* Your assignment
Within the material below, filter for lines that hold the word "être".

* Data for the task

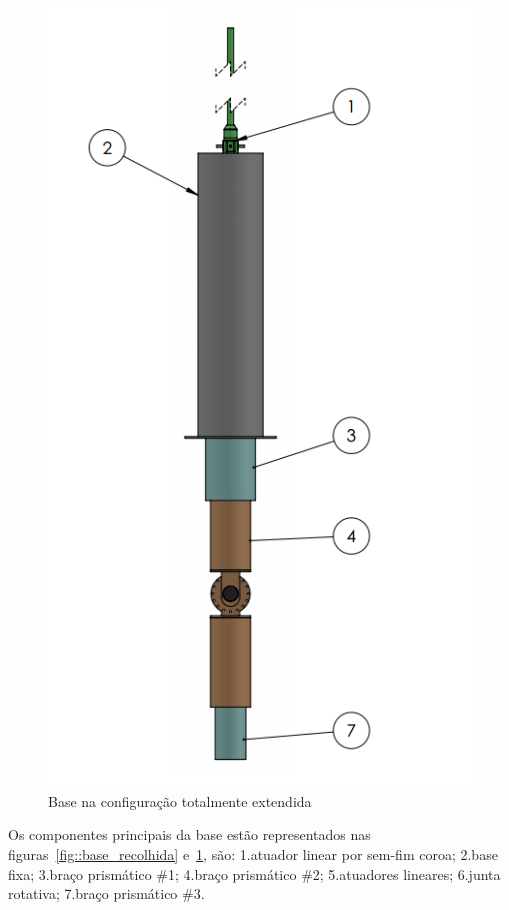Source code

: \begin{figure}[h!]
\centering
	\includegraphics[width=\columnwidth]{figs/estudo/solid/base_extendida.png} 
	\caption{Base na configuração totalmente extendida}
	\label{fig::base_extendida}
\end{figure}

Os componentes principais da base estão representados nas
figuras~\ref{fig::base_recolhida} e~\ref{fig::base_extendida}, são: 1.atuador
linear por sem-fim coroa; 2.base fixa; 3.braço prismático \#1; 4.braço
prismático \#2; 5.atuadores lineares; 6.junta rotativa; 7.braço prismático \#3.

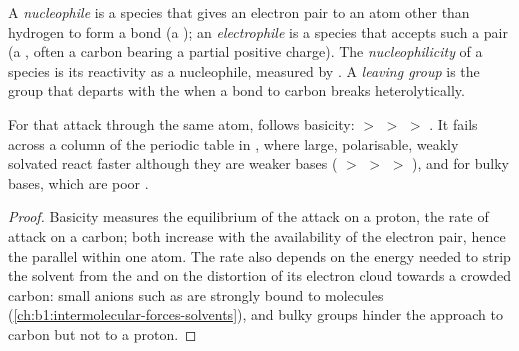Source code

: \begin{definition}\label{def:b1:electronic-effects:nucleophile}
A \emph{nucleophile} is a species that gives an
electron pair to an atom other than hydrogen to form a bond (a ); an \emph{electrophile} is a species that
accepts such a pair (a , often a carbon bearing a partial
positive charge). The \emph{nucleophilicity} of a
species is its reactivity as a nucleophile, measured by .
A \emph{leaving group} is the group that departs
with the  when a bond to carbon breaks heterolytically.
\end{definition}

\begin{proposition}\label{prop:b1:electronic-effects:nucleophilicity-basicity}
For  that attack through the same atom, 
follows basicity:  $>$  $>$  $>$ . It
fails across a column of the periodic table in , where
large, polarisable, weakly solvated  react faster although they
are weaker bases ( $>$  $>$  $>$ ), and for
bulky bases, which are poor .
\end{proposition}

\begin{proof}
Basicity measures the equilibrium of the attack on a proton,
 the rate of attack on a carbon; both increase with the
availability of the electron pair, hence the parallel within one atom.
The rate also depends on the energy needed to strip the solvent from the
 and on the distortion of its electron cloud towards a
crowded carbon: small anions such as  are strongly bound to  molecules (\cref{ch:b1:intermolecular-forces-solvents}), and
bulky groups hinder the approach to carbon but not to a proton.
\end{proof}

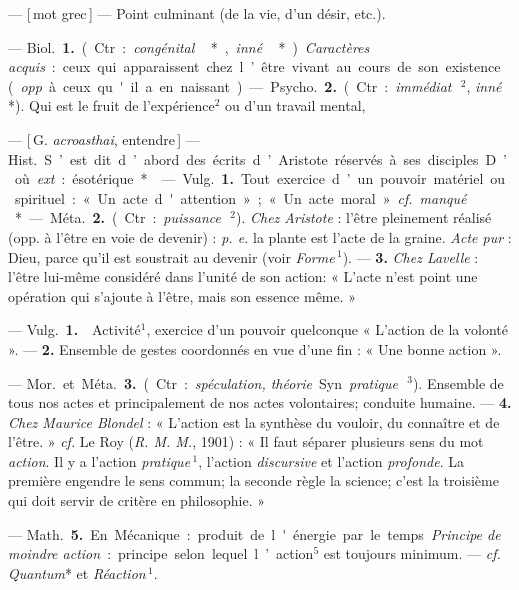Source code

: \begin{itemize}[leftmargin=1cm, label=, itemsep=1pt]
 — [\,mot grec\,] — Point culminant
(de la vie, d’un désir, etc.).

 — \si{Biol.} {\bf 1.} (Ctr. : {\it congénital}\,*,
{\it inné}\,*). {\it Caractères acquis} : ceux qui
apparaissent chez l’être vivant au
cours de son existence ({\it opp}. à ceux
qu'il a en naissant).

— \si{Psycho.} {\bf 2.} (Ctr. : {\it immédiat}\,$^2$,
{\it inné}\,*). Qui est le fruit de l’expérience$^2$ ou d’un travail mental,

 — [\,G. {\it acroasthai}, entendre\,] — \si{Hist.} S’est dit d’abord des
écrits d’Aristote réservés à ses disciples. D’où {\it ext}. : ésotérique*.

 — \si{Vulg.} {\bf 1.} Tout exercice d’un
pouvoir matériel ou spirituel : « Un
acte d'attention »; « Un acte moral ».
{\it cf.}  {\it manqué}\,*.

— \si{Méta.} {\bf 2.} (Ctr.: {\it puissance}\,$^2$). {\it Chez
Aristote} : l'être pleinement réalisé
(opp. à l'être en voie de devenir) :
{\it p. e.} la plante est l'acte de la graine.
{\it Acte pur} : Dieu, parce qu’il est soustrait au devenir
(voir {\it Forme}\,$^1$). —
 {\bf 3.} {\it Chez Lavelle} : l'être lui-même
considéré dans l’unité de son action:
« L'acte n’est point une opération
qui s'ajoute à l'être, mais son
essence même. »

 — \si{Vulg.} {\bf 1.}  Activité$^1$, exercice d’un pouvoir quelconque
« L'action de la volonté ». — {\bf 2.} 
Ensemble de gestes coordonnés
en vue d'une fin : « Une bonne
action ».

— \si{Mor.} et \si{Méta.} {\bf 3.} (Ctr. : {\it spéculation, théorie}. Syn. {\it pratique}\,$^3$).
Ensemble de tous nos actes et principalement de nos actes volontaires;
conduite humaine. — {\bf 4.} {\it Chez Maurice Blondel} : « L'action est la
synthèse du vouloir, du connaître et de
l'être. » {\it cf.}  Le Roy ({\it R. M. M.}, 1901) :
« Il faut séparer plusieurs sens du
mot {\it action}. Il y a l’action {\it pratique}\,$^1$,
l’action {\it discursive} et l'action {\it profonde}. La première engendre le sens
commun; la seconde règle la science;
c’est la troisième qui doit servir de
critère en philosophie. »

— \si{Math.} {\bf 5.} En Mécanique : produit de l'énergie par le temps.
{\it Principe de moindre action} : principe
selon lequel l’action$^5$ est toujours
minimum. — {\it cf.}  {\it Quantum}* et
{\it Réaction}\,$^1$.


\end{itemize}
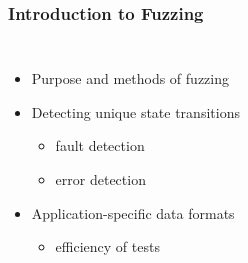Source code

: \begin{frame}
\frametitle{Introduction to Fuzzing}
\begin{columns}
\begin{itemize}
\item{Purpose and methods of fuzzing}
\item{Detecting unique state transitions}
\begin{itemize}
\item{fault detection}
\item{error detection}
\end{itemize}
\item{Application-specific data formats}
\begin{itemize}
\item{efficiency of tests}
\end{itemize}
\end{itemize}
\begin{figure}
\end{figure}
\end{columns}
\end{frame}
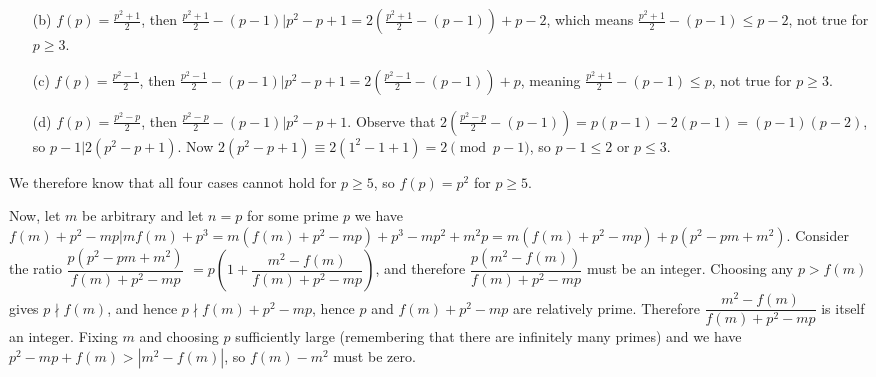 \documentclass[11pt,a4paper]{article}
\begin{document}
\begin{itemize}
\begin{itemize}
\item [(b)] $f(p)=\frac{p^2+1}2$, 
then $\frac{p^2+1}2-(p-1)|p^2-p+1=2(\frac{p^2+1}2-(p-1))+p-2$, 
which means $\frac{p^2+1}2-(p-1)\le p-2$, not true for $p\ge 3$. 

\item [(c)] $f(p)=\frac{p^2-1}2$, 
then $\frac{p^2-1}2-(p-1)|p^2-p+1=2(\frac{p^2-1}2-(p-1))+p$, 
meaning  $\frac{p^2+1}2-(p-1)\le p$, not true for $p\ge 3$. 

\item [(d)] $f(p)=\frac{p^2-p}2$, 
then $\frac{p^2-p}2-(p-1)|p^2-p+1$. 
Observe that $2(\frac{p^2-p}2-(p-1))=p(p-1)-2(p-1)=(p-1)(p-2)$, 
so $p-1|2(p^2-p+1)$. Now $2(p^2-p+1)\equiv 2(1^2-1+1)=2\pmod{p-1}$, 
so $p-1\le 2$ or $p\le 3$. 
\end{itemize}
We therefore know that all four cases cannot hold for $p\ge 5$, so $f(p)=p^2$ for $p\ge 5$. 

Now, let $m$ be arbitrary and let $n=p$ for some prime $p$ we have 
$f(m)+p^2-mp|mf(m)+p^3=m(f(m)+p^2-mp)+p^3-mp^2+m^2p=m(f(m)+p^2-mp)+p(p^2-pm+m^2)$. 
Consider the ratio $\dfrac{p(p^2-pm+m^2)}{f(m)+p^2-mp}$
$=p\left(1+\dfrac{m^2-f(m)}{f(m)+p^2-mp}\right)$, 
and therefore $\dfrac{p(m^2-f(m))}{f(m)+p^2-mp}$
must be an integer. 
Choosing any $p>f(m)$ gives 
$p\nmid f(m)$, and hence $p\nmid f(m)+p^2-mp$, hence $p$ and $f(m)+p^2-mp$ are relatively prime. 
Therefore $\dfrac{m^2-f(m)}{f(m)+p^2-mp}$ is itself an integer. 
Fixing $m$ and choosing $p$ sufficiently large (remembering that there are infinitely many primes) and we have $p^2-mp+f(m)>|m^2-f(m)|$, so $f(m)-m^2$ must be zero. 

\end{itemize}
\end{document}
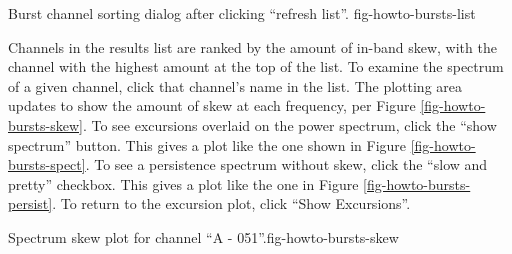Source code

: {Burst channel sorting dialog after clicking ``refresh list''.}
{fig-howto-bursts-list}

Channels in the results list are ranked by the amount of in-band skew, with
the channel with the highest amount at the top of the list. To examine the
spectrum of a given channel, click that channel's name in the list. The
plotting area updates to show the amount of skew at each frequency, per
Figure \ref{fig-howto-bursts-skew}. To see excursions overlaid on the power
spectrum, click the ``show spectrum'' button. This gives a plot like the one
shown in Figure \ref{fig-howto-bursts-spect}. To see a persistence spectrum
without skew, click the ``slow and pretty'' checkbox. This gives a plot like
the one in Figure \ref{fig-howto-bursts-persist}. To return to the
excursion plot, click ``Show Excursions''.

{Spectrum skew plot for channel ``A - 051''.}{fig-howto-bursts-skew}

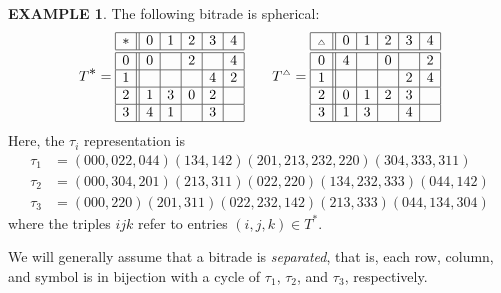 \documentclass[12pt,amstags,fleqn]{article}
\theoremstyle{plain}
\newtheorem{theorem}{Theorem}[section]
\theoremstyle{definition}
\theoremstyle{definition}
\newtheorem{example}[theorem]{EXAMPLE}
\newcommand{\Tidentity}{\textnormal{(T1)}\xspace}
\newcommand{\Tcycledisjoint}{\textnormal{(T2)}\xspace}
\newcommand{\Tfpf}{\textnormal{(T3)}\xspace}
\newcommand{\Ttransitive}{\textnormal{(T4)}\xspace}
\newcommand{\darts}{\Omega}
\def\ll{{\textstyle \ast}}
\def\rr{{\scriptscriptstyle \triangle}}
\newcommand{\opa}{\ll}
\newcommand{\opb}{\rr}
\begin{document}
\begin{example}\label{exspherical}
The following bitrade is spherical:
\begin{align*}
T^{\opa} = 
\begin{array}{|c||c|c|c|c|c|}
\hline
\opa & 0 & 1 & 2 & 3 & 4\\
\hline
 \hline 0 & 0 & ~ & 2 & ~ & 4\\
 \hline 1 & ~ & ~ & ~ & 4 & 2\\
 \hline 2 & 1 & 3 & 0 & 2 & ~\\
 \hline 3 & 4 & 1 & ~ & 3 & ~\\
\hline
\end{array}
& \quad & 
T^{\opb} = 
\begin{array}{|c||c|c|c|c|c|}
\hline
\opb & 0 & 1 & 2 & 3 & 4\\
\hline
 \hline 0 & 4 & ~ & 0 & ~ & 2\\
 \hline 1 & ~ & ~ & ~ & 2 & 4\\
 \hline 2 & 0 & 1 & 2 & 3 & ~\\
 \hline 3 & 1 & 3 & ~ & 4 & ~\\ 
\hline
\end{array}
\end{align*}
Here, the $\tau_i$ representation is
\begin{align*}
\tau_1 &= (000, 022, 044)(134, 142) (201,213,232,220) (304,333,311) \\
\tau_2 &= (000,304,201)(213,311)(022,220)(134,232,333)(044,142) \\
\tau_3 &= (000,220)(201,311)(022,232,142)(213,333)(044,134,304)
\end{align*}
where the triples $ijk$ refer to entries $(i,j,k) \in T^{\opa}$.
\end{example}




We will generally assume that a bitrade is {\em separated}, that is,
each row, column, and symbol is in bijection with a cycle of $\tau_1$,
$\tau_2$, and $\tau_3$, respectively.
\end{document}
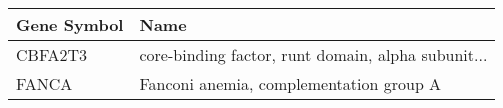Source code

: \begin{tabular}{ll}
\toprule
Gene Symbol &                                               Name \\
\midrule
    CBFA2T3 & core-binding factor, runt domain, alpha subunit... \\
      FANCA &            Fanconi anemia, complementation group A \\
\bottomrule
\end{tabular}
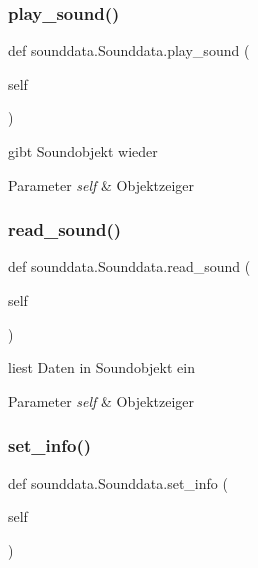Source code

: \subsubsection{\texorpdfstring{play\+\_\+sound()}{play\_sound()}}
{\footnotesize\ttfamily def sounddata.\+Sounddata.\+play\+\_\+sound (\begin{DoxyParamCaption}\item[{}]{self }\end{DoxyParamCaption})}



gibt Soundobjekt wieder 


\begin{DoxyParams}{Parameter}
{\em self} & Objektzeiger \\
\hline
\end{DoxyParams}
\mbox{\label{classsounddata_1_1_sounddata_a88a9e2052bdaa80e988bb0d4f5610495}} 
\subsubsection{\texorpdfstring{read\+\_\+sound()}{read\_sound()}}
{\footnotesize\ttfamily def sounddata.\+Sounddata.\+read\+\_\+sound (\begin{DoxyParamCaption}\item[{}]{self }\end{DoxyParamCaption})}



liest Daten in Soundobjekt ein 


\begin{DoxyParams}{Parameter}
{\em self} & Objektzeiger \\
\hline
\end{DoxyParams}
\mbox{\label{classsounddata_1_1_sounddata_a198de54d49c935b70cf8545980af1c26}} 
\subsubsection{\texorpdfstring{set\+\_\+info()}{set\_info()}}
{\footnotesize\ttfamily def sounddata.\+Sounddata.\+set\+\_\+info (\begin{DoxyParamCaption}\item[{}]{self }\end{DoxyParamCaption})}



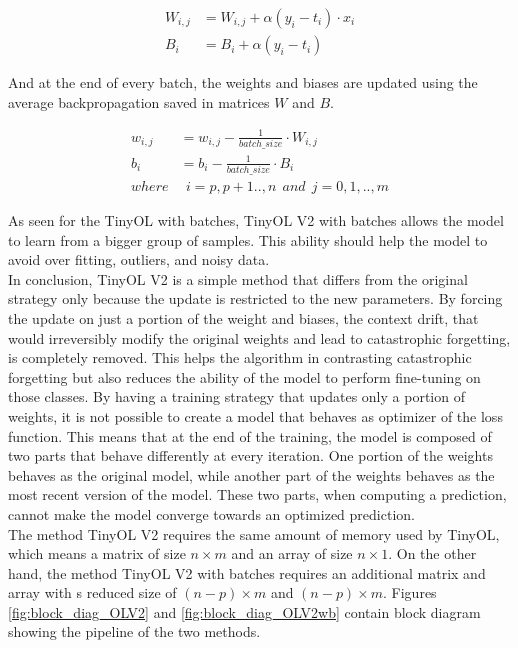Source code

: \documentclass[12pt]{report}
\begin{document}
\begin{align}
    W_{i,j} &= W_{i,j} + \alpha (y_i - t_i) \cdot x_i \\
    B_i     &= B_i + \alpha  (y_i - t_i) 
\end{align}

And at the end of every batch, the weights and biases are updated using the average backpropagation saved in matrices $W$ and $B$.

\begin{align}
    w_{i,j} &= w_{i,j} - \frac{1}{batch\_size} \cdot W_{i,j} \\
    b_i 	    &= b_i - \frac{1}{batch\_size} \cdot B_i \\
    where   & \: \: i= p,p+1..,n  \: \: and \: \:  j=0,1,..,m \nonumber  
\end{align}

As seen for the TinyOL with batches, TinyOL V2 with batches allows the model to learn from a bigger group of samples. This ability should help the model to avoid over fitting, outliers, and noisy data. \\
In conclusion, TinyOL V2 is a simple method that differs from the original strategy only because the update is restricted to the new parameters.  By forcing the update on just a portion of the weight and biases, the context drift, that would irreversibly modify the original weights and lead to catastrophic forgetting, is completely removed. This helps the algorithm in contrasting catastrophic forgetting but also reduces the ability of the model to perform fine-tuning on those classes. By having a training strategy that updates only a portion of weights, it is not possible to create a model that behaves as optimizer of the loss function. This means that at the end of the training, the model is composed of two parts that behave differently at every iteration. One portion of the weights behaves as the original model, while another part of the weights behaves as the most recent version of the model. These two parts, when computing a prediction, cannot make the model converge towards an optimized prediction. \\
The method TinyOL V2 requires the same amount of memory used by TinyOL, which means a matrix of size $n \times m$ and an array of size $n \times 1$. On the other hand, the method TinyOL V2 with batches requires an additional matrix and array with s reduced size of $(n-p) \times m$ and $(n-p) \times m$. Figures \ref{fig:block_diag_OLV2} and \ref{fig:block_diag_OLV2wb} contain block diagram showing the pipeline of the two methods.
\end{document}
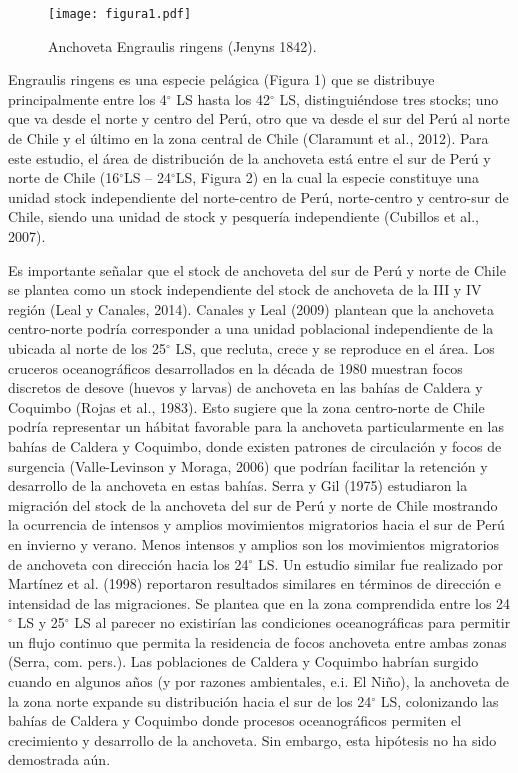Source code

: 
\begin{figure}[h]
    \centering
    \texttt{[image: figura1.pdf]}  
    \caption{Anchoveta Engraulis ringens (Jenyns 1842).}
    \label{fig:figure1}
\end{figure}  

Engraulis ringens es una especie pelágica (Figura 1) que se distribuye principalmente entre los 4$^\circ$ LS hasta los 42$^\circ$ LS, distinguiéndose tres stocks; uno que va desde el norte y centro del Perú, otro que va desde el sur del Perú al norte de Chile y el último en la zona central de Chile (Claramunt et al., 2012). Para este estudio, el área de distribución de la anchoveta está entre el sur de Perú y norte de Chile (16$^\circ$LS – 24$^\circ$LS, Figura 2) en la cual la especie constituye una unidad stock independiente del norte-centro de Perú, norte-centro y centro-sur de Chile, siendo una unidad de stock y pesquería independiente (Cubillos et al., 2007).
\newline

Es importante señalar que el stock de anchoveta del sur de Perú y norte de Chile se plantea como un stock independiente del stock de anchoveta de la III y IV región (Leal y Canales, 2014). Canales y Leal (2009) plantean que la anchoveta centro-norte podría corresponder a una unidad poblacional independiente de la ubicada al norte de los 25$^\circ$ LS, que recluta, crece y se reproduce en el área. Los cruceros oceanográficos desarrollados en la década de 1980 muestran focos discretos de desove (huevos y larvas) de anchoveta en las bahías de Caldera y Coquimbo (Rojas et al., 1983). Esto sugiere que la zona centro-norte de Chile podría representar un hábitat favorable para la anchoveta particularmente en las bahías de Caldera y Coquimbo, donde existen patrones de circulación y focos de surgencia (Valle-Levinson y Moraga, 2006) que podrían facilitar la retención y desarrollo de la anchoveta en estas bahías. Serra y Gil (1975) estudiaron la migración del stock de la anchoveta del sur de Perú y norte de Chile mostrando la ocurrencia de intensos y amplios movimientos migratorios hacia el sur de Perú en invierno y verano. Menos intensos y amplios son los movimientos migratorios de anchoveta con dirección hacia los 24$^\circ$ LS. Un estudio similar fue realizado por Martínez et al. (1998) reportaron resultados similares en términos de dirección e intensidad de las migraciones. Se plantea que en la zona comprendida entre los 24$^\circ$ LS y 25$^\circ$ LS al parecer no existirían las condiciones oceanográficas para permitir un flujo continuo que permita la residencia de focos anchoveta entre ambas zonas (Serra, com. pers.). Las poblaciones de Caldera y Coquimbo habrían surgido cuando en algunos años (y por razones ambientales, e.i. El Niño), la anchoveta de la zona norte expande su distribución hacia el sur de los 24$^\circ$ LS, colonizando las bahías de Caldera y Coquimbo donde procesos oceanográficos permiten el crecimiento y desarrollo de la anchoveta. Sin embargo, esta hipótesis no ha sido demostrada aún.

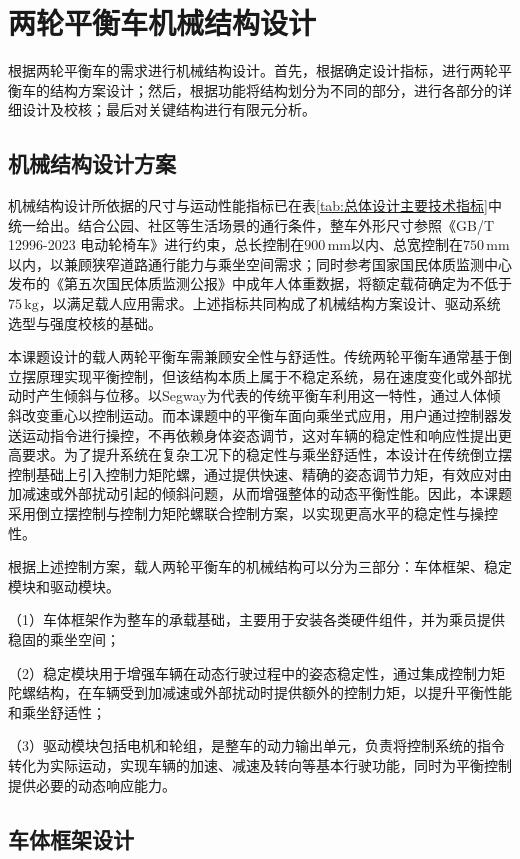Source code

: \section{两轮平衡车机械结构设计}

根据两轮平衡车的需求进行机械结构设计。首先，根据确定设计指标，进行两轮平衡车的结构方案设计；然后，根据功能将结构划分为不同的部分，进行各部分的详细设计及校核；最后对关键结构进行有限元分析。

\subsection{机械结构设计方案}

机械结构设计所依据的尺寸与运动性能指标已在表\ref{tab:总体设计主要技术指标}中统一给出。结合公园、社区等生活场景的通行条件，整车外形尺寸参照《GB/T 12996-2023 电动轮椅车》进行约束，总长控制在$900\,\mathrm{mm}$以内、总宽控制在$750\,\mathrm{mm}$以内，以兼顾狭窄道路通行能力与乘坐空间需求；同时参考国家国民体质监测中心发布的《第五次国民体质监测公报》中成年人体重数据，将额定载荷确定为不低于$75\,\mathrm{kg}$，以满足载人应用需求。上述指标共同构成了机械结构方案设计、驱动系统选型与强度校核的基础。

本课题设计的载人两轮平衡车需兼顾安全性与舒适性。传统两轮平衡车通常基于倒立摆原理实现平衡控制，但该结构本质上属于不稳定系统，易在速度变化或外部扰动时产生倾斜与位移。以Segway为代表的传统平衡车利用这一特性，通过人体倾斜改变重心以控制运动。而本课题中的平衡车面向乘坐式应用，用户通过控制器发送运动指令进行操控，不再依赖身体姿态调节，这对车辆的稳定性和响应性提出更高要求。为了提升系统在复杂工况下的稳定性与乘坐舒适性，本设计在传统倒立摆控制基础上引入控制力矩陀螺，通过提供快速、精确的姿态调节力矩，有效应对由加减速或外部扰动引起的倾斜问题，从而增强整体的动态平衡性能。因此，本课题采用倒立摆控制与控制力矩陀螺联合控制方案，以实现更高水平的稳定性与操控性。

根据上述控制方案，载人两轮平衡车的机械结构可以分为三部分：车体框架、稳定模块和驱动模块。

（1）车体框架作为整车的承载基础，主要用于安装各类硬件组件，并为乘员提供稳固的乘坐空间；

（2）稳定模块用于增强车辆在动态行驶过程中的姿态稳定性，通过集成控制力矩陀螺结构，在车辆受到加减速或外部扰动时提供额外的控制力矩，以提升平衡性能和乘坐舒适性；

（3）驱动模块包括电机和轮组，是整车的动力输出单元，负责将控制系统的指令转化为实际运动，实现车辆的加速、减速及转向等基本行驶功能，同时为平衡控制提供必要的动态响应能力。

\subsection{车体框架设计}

* Result
apparaissent chez l’être vivant au
Aristote} : l'être pleinement réalisé
(opp. à l'être en voie de devenir) :
 {\bf 3.} {\it Chez Lavelle} : l'être lui-même
qui s'ajoute à l'être, mais son
l'être. » {\it cf.}  Le Roy ({\it R. M. M.}, 1901) :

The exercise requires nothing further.